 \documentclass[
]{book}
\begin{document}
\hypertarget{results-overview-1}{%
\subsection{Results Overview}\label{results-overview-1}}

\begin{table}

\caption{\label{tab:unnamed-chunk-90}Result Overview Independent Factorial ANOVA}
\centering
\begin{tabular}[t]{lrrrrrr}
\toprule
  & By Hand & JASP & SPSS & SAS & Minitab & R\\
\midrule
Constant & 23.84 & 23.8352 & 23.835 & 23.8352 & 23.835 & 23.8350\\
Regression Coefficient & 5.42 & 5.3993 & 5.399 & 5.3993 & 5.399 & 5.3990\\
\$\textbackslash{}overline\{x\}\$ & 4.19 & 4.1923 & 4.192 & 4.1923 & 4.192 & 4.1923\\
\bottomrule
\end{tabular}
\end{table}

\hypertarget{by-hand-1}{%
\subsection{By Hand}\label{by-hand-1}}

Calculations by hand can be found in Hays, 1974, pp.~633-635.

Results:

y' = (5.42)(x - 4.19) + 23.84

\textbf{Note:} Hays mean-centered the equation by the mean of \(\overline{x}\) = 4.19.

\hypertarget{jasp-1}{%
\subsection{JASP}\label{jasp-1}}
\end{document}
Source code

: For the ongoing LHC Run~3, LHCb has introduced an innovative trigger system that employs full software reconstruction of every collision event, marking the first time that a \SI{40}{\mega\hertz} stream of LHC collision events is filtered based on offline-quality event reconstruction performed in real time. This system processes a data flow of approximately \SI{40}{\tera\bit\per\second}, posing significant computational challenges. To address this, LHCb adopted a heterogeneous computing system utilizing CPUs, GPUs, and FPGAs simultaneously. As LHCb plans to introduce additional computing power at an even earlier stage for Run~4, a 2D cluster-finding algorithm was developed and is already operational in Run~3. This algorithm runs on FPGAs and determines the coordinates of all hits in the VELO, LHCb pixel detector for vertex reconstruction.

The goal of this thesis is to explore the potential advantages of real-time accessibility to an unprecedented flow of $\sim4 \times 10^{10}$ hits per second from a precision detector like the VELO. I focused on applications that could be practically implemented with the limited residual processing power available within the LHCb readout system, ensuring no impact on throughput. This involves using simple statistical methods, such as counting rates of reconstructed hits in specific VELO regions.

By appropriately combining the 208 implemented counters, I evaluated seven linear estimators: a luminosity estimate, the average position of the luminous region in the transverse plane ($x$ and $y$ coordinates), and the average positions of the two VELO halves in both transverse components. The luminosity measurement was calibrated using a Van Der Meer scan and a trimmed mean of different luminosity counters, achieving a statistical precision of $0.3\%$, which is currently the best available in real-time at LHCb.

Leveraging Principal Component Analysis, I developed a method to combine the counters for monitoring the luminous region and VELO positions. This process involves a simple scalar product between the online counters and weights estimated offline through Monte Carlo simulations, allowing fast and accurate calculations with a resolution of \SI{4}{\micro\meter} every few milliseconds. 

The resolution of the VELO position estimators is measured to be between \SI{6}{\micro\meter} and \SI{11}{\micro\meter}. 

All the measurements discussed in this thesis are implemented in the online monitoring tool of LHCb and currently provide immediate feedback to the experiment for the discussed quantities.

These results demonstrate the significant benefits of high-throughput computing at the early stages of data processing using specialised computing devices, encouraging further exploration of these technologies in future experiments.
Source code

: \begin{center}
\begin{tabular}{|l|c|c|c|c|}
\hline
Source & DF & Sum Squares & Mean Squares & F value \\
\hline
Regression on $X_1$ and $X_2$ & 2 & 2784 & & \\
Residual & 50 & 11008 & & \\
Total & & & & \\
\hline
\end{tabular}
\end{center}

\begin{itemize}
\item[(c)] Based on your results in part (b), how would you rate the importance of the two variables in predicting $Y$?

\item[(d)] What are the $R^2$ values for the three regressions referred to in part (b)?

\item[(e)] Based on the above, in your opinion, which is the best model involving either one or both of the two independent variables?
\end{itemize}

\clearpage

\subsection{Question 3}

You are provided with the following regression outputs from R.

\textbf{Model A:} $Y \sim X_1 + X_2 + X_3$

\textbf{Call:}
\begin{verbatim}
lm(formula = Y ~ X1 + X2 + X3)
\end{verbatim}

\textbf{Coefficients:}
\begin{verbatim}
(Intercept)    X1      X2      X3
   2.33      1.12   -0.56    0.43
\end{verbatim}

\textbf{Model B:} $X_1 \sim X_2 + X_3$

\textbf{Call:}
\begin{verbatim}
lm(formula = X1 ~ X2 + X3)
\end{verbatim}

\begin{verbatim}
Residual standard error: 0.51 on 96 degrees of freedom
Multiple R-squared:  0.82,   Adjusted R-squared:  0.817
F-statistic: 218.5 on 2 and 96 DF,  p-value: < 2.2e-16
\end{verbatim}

------------------------------------

- [Work request] The full listing above should be retyped without any alteration.

- [Expected answer]
 \documentclass[
]{book}
\begin{document}
\hypertarget{results-overview-1}{%
\subsection{Results Overview}\label{results-overview-1}}

\begin{table}

\caption{\label{tab:unnamed-chunk-90}Result Overview Independent Factorial ANOVA}
\centering
\begin{tabular}[t]{lrrrrrr}
\toprule
  & By Hand & JASP & SPSS & SAS & Minitab & R\\
\midrule
Constant & 23.84 & 23.8352 & 23.835 & 23.8352 & 23.835 & 23.8350\\
Regression Coefficient & 5.42 & 5.3993 & 5.399 & 5.3993 & 5.399 & 5.3990\\
\$\textbackslash{}overline\{x\}\$ & 4.19 & 4.1923 & 4.192 & 4.1923 & 4.192 & 4.1923\\
\bottomrule
\end{tabular}
\end{table}

\hypertarget{by-hand-1}{%
\subsection{By Hand}\label{by-hand-1}}

Calculations by hand can be found in Hays, 1974, pp.~633-635.

Results:

y' = (5.42)(x - 4.19) + 23.84

\textbf{Note:} Hays mean-centered the equation by the mean of \(\overline{x}\) = 4.19.

\hypertarget{jasp-1}{%
\subsection{JASP}\label{jasp-1}}
\end{document}
Source code

: For the ongoing LHC Run~3, LHCb has introduced an innovative trigger system that employs full software reconstruction of every collision event, marking the first time that a \SI{40}{\mega\hertz} stream of LHC collision events is filtered based on offline-quality event reconstruction performed in real time. This system processes a data flow of approximately \SI{40}{\tera\bit\per\second}, posing significant computational challenges. To address this, LHCb adopted a heterogeneous computing system utilizing CPUs, GPUs, and FPGAs simultaneously. As LHCb plans to introduce additional computing power at an even earlier stage for Run~4, a 2D cluster-finding algorithm was developed and is already operational in Run~3. This algorithm runs on FPGAs and determines the coordinates of all hits in the VELO, LHCb pixel detector for vertex reconstruction.

The goal of this thesis is to explore the potential advantages of real-time accessibility to an unprecedented flow of $\sim4 \times 10^{10}$ hits per second from a precision detector like the VELO. I focused on applications that could be practically implemented with the limited residual processing power available within the LHCb readout system, ensuring no impact on throughput. This involves using simple statistical methods, such as counting rates of reconstructed hits in specific VELO regions.

By appropriately combining the 208 implemented counters, I evaluated seven linear estimators: a luminosity estimate, the average position of the luminous region in the transverse plane ($x$ and $y$ coordinates), and the average positions of the two VELO halves in both transverse components. The luminosity measurement was calibrated using a Van Der Meer scan and a trimmed mean of different luminosity counters, achieving a statistical precision of $0.3\%$, which is currently the best available in real-time at LHCb.

Leveraging Principal Component Analysis, I developed a method to combine the counters for monitoring the luminous region and VELO positions. This process involves a simple scalar product between the online counters and weights estimated offline through Monte Carlo simulations, allowing fast and accurate calculations with a resolution of \SI{4}{\micro\meter} every few milliseconds. 

The resolution of the VELO position estimators is measured to be between \SI{6}{\micro\meter} and \SI{11}{\micro\meter}. 

All the measurements discussed in this thesis are implemented in the online monitoring tool of LHCb and currently provide immediate feedback to the experiment for the discussed quantities.

These results demonstrate the significant benefits of high-throughput computing at the early stages of data processing using specialised computing devices, encouraging further exploration of these technologies in future experiments.
Source code

: \begin{center}
\begin{tabular}{|l|c|c|c|c|}
\hline
Source & DF & Sum Squares & Mean Squares & F value \\
\hline
Regression on $X_1$ and $X_2$ & 2 & 2784 & & \\
Residual & 50 & 11008 & & \\
Total & & & & \\
\hline
\end{tabular}
\end{center}

\begin{itemize}
\item[(c)] Based on your results in part (b), how would you rate the importance of the two variables in predicting $Y$?

\item[(d)] What are the $R^2$ values for the three regressions referred to in part (b)?

\item[(e)] Based on the above, in your opinion, which is the best model involving either one or both of the two independent variables?
\end{itemize}

\clearpage

\subsection{Question 3}

You are provided with the following regression outputs from R.

\textbf{Model A:} $Y \sim X_1 + X_2 + X_3$

\textbf{Call:}
\begin{verbatim}
lm(formula = Y ~ X1 + X2 + X3)
\end{verbatim}

\textbf{Coefficients:}
\begin{verbatim}
(Intercept)    X1      X2      X3
   2.33      1.12   -0.56    0.43
\end{verbatim}

\textbf{Model B:} $X_1 \sim X_2 + X_3$

\textbf{Call:}
\begin{verbatim}
lm(formula = X1 ~ X2 + X3)
\end{verbatim}

\begin{verbatim}
Residual standard error: 0.51 on 96 degrees of freedom
Multiple R-squared:  0.82,   Adjusted R-squared:  0.817
F-statistic: 218.5 on 2 and 96 DF,  p-value: < 2.2e-16
\end{verbatim}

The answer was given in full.